#### WHAT IS EXPECTED:
Please copy each line from the entries that contains the string "manipulation".
----- LISTED RECORDS
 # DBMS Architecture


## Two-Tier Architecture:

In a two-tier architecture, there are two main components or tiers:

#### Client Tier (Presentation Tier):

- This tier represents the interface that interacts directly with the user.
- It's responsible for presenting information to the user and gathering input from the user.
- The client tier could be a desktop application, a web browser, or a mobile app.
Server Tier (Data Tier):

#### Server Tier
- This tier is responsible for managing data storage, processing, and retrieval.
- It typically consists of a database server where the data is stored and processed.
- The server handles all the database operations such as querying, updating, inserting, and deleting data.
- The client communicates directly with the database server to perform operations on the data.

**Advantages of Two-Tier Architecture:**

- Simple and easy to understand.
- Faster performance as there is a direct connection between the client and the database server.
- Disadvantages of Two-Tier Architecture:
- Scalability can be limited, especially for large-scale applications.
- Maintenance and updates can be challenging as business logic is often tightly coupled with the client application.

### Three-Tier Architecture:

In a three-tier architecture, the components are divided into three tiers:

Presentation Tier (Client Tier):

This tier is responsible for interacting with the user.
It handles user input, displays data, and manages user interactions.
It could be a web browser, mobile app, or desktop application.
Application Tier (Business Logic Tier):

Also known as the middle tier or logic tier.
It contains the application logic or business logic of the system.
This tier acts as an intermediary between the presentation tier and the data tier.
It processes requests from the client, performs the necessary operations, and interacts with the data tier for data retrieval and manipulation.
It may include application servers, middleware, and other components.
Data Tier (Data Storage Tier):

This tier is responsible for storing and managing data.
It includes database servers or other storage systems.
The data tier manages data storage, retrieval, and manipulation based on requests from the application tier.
----------
----- LISTED RECORDS
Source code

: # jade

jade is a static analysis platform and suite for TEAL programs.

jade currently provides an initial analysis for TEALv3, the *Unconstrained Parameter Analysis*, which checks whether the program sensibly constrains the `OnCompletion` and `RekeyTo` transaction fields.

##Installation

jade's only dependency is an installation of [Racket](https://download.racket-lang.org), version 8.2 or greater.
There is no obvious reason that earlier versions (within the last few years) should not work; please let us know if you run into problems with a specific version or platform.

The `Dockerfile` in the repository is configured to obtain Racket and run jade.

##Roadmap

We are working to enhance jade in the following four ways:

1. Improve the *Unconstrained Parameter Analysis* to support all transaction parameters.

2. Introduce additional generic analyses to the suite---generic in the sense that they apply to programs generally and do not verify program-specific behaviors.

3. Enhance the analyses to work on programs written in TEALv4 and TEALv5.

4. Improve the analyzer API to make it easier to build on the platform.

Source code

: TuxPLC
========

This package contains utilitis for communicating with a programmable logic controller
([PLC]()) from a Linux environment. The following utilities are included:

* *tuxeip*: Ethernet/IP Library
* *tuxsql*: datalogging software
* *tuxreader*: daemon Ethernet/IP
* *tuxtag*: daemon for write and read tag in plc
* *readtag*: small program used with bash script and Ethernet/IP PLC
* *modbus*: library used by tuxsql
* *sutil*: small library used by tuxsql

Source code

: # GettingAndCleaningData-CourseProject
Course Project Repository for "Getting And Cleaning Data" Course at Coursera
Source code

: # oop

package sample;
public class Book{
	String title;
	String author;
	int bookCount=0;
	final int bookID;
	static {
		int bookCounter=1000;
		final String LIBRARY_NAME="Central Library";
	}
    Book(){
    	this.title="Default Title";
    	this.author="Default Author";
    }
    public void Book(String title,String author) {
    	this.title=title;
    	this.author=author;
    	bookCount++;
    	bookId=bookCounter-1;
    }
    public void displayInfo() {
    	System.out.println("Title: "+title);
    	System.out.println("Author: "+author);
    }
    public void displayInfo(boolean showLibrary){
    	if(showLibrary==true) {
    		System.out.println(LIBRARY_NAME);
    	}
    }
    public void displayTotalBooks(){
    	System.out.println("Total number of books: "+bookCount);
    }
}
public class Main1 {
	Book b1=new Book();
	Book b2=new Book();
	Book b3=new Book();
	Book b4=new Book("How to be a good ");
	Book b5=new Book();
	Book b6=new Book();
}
----------
#### FINAL ANSWER:
It processes requests from the client, performs the necessary operations, and interacts with the data tier for data retrieval and manipulation.
The data tier manages data storage, retrieval, and manipulation based on requests from the application tier.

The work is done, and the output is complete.